WHAT YOU ARE ASKED TO DO
Below this line is a set of entries; quote exactly the lines from the line that contains "# Available Tasks" to the line that contains "Once you've been", both lines included.

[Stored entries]
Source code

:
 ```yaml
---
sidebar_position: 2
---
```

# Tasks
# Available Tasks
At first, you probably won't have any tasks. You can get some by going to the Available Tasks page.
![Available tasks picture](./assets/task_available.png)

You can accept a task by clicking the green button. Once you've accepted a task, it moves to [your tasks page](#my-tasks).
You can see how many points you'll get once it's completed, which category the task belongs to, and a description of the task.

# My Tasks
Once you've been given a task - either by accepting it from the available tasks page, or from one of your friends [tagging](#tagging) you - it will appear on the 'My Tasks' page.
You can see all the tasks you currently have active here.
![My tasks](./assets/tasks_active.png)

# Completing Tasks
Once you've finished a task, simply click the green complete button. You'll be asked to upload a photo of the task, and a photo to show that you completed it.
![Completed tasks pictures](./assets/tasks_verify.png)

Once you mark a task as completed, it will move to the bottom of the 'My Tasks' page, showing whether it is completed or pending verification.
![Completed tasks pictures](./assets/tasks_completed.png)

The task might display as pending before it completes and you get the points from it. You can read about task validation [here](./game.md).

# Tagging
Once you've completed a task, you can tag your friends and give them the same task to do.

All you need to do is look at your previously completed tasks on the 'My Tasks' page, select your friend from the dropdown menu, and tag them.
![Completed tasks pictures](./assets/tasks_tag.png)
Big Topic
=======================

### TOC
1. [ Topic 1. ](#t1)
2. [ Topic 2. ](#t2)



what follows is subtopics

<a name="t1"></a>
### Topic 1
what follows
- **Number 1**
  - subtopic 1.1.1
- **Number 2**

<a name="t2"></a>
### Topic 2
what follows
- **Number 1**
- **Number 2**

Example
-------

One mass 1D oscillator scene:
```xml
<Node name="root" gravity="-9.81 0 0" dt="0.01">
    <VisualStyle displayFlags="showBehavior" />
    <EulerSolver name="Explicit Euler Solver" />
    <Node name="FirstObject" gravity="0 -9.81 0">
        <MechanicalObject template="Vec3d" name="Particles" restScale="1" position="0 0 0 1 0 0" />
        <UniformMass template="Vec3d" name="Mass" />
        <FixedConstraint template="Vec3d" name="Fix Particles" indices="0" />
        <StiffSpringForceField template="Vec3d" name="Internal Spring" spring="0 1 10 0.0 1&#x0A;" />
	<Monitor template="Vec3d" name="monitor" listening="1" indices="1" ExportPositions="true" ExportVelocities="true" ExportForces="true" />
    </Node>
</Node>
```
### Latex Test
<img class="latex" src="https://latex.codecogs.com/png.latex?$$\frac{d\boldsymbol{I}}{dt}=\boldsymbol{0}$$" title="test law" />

ANSWER TO THE EXERCISE
# Available Tasks
At first, you probably won't have any tasks. You can get some by going to the Available Tasks page.
![Available tasks picture](./assets/task_available.png)

You can accept a task by clicking the green button. Once you've accepted a task, it moves to [your tasks page](#my-tasks).
You can see how many points you'll get once it's completed, which category the task belongs to, and a description of the task.

# My Tasks
Once you've been given a task - either by accepting it from the available tasks page, or from one of your friends [tagging](#tagging) you - it will appear on the 'My Tasks' page.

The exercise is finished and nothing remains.